Citizen of Athens, friend of Socrates, sailor, warrior and inveterate lover, Alkibiades flees persecution in his native city to join the Spartan cause. However, his brilliant naval and diplomatic victories on their behalf do not save him from the consequences of impregnating the Spartan queen, and once more he takes up the outcast’s mantle.
Then We Take Berlin (Joe Wilderness #1) by John Lawton (audiobook)
Joe Wilderness is a World War II orphan, a condition that he thinks excuses him from common morality. Cat burglar, card sharp, and Cockney wide boy, the last thing he wants is to get drafted. But in 1946 he finds himself in the Royal Air Force, facing a stretch in military prison . . . when along comes Lt Colonel Burne-Jones to tell him MI6 has better use for his talents.
Posted to occupied Berlin, interrogating ex-Nazis, and burgling the odd apartment for MI6, Wilderness finds himself with time on his hands and the devil making work. He falls in with Frank, a US Army captain, with Eddie, a British artilleryman and with Yuri, a major in the NKVD and together they lift the black market scam to a new level. Coffee never tasted so sweet. And he falls for Nell Breakheart, a German girl who has witnessed the worst that Germany could do and is driven by all the scruples that Wilderness lacks.
Fifteen years later, June 1963. Wilderness is free-lance and down on his luck. A gumshoe scraping by on divorce cases. Frank is a big shot on Madison Avenue, cooking up one last Berlin scam . . . for which he needs Wilderness once more. Only now they’re not smuggling coffee, they’re smuggling people. And Nell? Nell is on the staff of West Berlin’s mayor Willy Brandt, planning for the state visit of the most powerful man in the world: “Ich bin ein Berliner!”
Then We Take Berlin is a gripping, meticulously researched and richly detailed historical thriller – a moving story of espionage and war, and people caught up in the most tumultuous events of the twenty-first century.
The Bell in the Lake by Lars Mytting, trans. by Deborah Dawkin (e-book, courtesy of MacLehose Press and NetGalley)

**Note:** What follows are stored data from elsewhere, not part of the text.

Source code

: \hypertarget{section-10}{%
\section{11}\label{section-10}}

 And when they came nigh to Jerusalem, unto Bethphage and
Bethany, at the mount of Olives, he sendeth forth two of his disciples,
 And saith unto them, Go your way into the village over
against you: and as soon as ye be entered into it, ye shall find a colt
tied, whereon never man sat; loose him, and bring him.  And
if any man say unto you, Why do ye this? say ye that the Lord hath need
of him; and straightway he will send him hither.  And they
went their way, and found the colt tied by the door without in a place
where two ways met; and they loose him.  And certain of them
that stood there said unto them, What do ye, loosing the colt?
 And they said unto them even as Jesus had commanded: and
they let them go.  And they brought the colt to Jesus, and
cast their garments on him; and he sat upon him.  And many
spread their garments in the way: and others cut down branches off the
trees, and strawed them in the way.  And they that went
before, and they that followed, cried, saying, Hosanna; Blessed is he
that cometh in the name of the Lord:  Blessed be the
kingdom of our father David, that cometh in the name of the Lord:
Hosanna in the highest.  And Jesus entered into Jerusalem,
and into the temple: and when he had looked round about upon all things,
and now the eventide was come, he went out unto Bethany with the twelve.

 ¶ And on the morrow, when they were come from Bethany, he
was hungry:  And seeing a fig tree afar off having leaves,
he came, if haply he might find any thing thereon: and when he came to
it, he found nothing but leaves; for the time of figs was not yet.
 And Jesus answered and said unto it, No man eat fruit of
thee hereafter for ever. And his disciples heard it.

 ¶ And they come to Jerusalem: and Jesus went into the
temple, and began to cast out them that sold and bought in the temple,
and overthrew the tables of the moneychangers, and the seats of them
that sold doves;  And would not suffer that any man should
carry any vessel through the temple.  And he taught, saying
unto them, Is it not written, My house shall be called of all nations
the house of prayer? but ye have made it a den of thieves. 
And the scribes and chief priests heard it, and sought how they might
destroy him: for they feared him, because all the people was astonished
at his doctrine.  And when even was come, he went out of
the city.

Norway, 1880. Winter is hard in Butangen, a village secluded at the end of a valley. The lake has frozen, and for months the ground is too hard to bury the dead. Astrid Hekne dreams of a life beyond all this, beyond marriage, children, and working the land to the end of her days. Then Pastor Kai Schweigaard takes over the small parish, with its 700-year-old stave church carved with pagan deities. The two bells in the tower were forged by Astrid’s forefather in the sixteenth century, in memory of conjoined twins Halfrid and Gunhild Hekne. They are said to hold supernatural powers.

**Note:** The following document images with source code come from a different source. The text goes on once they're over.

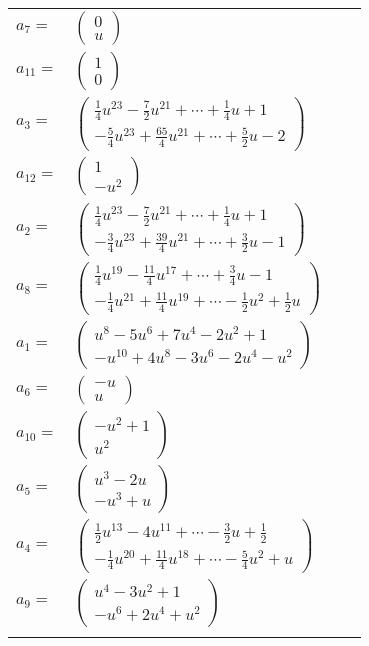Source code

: \documentclass[1p]{elsarticle_modified}
\theoremstyle{definition}
\begin{document}
\begin{tabular}{m{7pt} m{180pt} m{7pt} m{180pt} }
\flushright $a_{7}=$&$\begin{pmatrix}0\\u\end{pmatrix}$ \\
\flushright $a_{11}=$&$\begin{pmatrix}1\\0\end{pmatrix}$ \\
\flushright $a_{3}=$&$\begin{pmatrix}\frac{1}{4} u^{23}-\frac{7}{2} u^{21}+\cdots+\frac{1}{4} u+1\\-\frac{5}{4} u^{23}+\frac{65}{4} u^{21}+\cdots+\frac{5}{2} u-2\end{pmatrix}$ \\
\flushright $a_{12}=$&$\begin{pmatrix}1\\- u^2\end{pmatrix}$ \\
\flushright $a_{2}=$&$\begin{pmatrix}\frac{1}{4} u^{23}-\frac{7}{2} u^{21}+\cdots+\frac{1}{4} u+1\\-\frac{3}{4} u^{23}+\frac{39}{4} u^{21}+\cdots+\frac{3}{2} u-1\end{pmatrix}$ \\
\flushright $a_{8}=$&$\begin{pmatrix}\frac{1}{4} u^{19}-\frac{11}{4} u^{17}+\cdots+\frac{3}{4} u-1\\-\frac{1}{4} u^{21}+\frac{11}{4} u^{19}+\cdots-\frac{1}{2} u^2+\frac{1}{2} u\end{pmatrix}$ \\
\flushright $a_{1}=$&$\begin{pmatrix}u^8-5 u^6+7 u^4-2 u^2+1\\- u^{10}+4 u^8-3 u^6-2 u^4- u^2\end{pmatrix}$ \\
\flushright $a_{6}=$&$\begin{pmatrix}- u\\u\end{pmatrix}$ \\
\flushright $a_{10}=$&$\begin{pmatrix}- u^2+1\\u^2\end{pmatrix}$ \\
\flushright $a_{5}=$&$\begin{pmatrix}u^3-2 u\\- u^3+u\end{pmatrix}$ \\
\flushright $a_{4}=$&$\begin{pmatrix}\frac{1}{2} u^{13}-4 u^{11}+\cdots-\frac{3}{2} u+\frac{1}{2}\\-\frac{1}{4} u^{20}+\frac{11}{4} u^{18}+\cdots-\frac{5}{4} u^2+u\end{pmatrix}$ \\
\flushright $a_{9}=$&$\begin{pmatrix}u^4-3 u^2+1\\- u^6+2 u^4+u^2\end{pmatrix}$\\&\end{tabular}
\end{document}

The villagers are wary of the pastor and his resolve to do away with their centuries-old traditions, though Astrid also finds herself drawn to him. And then a stranger arrives from Dresden, with grand plans for the church itself. For headstrong Astrid this may be a provocation too far.

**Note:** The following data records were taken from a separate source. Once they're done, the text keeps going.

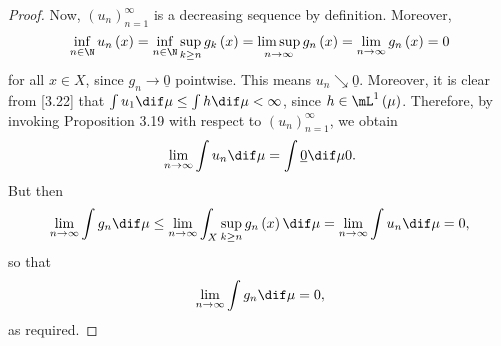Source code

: \documentclass[pmath450]{subfiles}
\begin{document}
\begin{proof}
        Now, $\left( u_{n} \right)^{\infty}_{n=1}$ is a decreasing sequence by definition. Moreover,
        \begin{equation*}
            \inf_{n\in\N} u_n\left( x \right) = \inf_{n\in\N}\sup_{k\geq n}g_k\left( x \right)=\limsup_{n\to\infty}g_n\left( x \right)=\lim_{n\to\infty}g_n\left( x \right)=0
        \end{equation*}
        for all $x\in X$, since $g_n\to\underline{0}$ pointwise. This means $u_n\searrow\underline{0}$. Moreover, it is clear from [3.22] that $\int u_1\dif\mu\leq\int h\dif\mu < \infty$, since $h\in\lone\left( \mu \right)$. Therefore, by invoking Proposition 3.19 with respect to $\left( u_{n} \right)^{\infty}_{n=1}$, we obtain
        \begin{equation*}
            \lim_{n\to\infty} \int u_n\dif\mu = \int\underline{0}\dif\mu  0.
        \end{equation*}
        But then
        \begin{equation*}
            \lim_{n\to\infty}\int g_n\dif\mu\leq\lim_{n\to\infty}\int^{}_{X}\sup_{k\geq n}g_n\left( x \right)\dif\mu = \lim_{n\to\infty}\int u_n\dif\mu = 0,
        \end{equation*}
        so that
        \begin{equation*}
            \lim_{n\to\infty}\int g_n\dif\mu = 0,
        \end{equation*}
        as required.
    \end{proof}
\end{document}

Talented architecture student Gerhard Schönauer is an improbable figure in this rugged community. Astrid has never met anyone like him; he seems so different, so sensitive. She finds that she must make a choice: for her homeland and the pastor, or for an uncertain future in Germany.
Then the bells begin to ring…
Recently finished
Links from the titles will take you to my review.
The Glass House by Eve Chase
The Saracen’s Mark by S. W. Perry
People Like Us by Louise Fein
When We Fall by Carolyn Kirby
England, 1943. Lost in fog, Air Transport Auxiliary pilot Vee Katchatourian is forced to make an emergency landing where she meets enigmatic RAF airman Stefan Bergel, and then can’t get him out of her mind.
In occupied Poland, Ewa Hartman hosts German officers in her father’s guest house, while secretly gathering intelligence for the Polish resistance. Mourning her lover, Stefan, who was captured by the Soviets at the start of the war, Ewa is shocked to see him on the street one day.
Haunted by a terrible choice he made in captivity, Stefan asks Vee and Ewa to help him expose one of the darkest secrets of the war. But it is not clear where everyone’s loyalties lie until they are tested.
Published to coincide with the 75th anniversary of VE Day and based on the Katyn Massacre of 1940, When We Fall is a moving story of three lives forever altered by one fatal choice. (Review to follow 21st May for blog tour)

What Cathy (will) Read Next
Lionheart by Ben Kane (proof copy, courtesy of Orion)
1179. Henry II’s Norman conquerors have swept through England, Wales – and now Ireland.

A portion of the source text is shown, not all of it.